[INFORMATION PROVIDED]
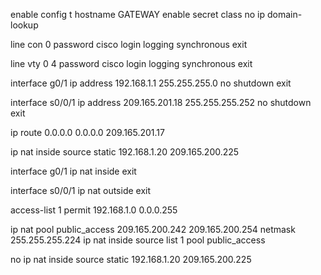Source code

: enable
config t
hostname GATEWAY
enable secret class
no ip domain-lookup

line con 0
password cisco
login
logging synchronous
exit

line vty 0 4
password cisco
login
logging synchronous
exit

interface g0/1
ip address 192.168.1.1 255.255.255.0
no shutdown
exit

interface s0/0/1
ip address 209.165.201.18 255.255.255.252
no shutdown
exit

ip route 0.0.0.0 0.0.0.0 209.165.201.17

ip nat inside source static 192.168.1.20 209.165.200.225

interface g0/1
ip nat inside
exit

interface s0/0/1
ip nat outside
exit

access-list 1 permit 192.168.1.0 0.0.0.255

ip nat pool public_access 209.165.200.242 209.165.200.254 netmask 255.255.255.224
ip nat inside source list 1 pool public_access

no ip nat inside source static 192.168.1.20 209.165.200.225
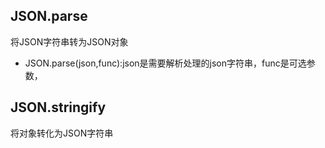 ## JSON.parse
将JSON字符串转为JSON对象
- JSON.parse(json,func):json是需要解析处理的json字符串，func是可选参数，
## JSON.stringify
将对象转化为JSON字符串
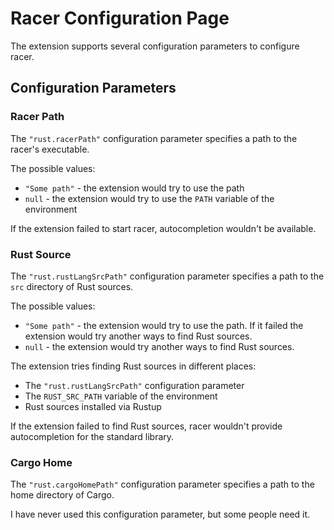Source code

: # Racer Configuration Page

The extension supports several configuration parameters to configure racer.

## Configuration Parameters

### Racer Path

The `"rust.racerPath"` configuration parameter specifies a path to the racer's executable.

The possible values:

* `"Some path"` - the extension would try to use the path
* `null` - the extension would try to use the `PATH` variable of the environment

If the extension failed to start racer, autocompletion wouldn't be available.

### Rust Source

The `"rust.rustLangSrcPath"` configuration parameter specifies a path to the `src` directory of Rust sources.

The possible values:

* `"Some path"` - the extension would try to use the path. If it failed the extension would try another ways to find Rust sources.
* `null` - the extension would try another ways to find Rust sources.

The extension tries finding Rust sources in different places:

* The `"rust.rustLangSrcPath"` configuration parameter
* The `RUST_SRC_PATH` variable of the environment
* Rust sources installed via Rustup

If the extension failed to find Rust sources, racer wouldn't provide autocompletion for the standard library.

### Cargo Home

The `"rust.cargoHomePath"` configuration parameter specifies a path to the home directory of Cargo.

I have never used this configuration parameter, but some people need it.
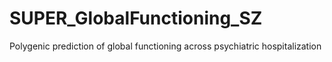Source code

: # SUPER_GlobalFunctioning_SZ
Polygenic prediction of global functioning across psychiatric hospitalization
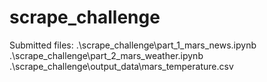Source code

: # scrape_challenge

Submitted files:
.\scrape_challenge\part_1_mars_news.ipynb
.\scrape_challenge\part_2_mars_weather.ipynb
.\scrape_challenge\output_data\mars_temperature.csv
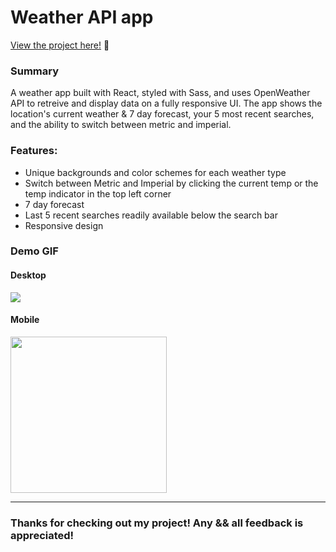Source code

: # Weather API app


<p><a href="https://kfig21.github.io/weather_api_react/" target="_blank" rel="noopener noreferrer">View the project here!</a> 👀</p>

<h3>Summary</h3>
<p>A weather app built with React, styled with Sass, and uses OpenWeather API to retreive and display data on a fully responsive UI. The app shows the location's current weather & 7 day forecast, your 5 most recent searches, and the ability to switch between metric and imperial.</p>

<h3>Features:</h3>

- Unique backgrounds and color schemes for each weather type
- Switch between Metric and Imperial by clicking the current temp or the temp indicator in the top left corner
- 7 day forecast
- Last 5 recent searches readily available below the search bar
- Responsive design

<h3>Demo GIF</h3>

<h4>Desktop</h4>

![](demo.gif)

<h4>Mobile</h4>

<img src="demoMobile.gif" width="250"/>

-----------------------------

<h3>Thanks for checking out my project! Any && all feedback is appreciated!</h3>
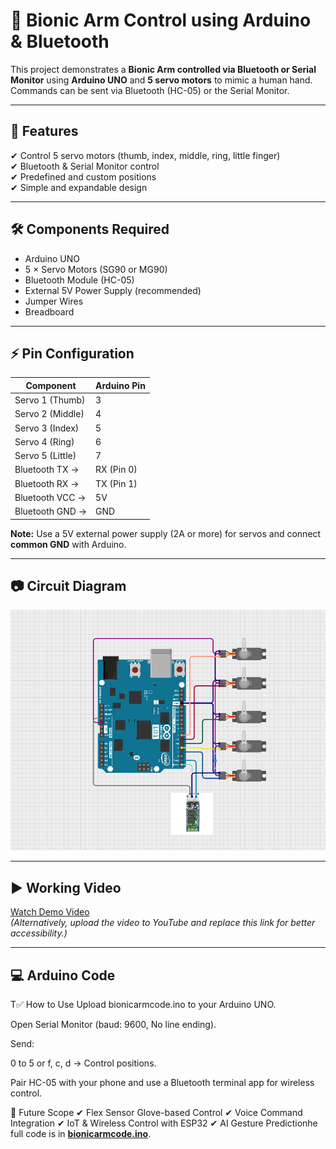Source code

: # 🤖 Bionic Arm Control using Arduino & Bluetooth

This project demonstrates a **Bionic Arm controlled via Bluetooth or Serial Monitor** using **Arduino UNO** and **5 servo motors** to mimic a human hand. Commands can be sent via Bluetooth (HC-05) or the Serial Monitor.

---

## 📌 Features
✔ Control 5 servo motors (thumb, index, middle, ring, little finger)  
✔ Bluetooth & Serial Monitor control  
✔ Predefined and custom positions  
✔ Simple and expandable design  

---

## 🛠 Components Required
- Arduino UNO
- 5 × Servo Motors (SG90 or MG90)
- Bluetooth Module (HC-05)
- External 5V Power Supply (recommended)
- Jumper Wires
- Breadboard

---

## ⚡ Pin Configuration

| Component            | Arduino Pin |
|----------------------|------------|
| Servo 1 (Thumb)      | 3          |
| Servo 2 (Middle)     | 4          |
| Servo 3 (Index)      | 5          |
| Servo 4 (Ring)       | 6          |
| Servo 5 (Little)     | 7          |
| Bluetooth TX →       | RX (Pin 0)|
| Bluetooth RX →       | TX (Pin 1)|
| Bluetooth VCC →      | 5V        |
| Bluetooth GND →      | GND       |

**Note:** Use a 5V external power supply (2A or more) for servos and connect **common GND** with Arduino.

---

## 📷 Circuit Diagram
![Circuit Diagram](circuitdiagram.png)

---

## ▶️ Working Video
[Watch Demo Video](working%20(2).mp4)  
*(Alternatively, upload the video to YouTube and replace this link for better accessibility.)*

---

## 💻 Arduino Code
T✅ How to Use
Upload bionicarmcode.ino to your Arduino UNO.

Open Serial Monitor (baud: 9600, No line ending).

Send:

0 to 5 or f, c, d → Control positions.

Pair HC-05 with your phone and use a Bluetooth terminal app for wireless control.

🚀 Future Scope
✔ Flex Sensor Glove-based Control
✔ Voice Command Integration
✔ IoT & Wireless Control with ESP32
✔ AI Gesture Predictionhe full code is in **[bionicarmcode.ino](bionicarmcode.ino)**.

[REQUIRED ACTION]
Beginning with the line that has "## 📷 Circuit Diagram", set down each line through the last one above, exactly, and nothing else.

[REPLY TO THE TASK]
## 📷 Circuit Diagram
![Circuit Diagram](circuitdiagram.png)

---

## ▶️ Working Video
[Watch Demo Video](working%20(2).mp4)  
*(Alternatively, upload the video to YouTube and replace this link for better accessibility.)*

---

## 💻 Arduino Code
T✅ How to Use
Upload bionicarmcode.ino to your Arduino UNO.

Open Serial Monitor (baud: 9600, No line ending).

Send:

0 to 5 or f, c, d → Control positions.

Pair HC-05 with your phone and use a Bluetooth terminal app for wireless control.

🚀 Future Scope
✔ Flex Sensor Glove-based Control
✔ Voice Command Integration
✔ IoT & Wireless Control with ESP32
✔ AI Gesture Predictionhe full code is in **[bionicarmcode.ino](bionicarmcode.ino)**.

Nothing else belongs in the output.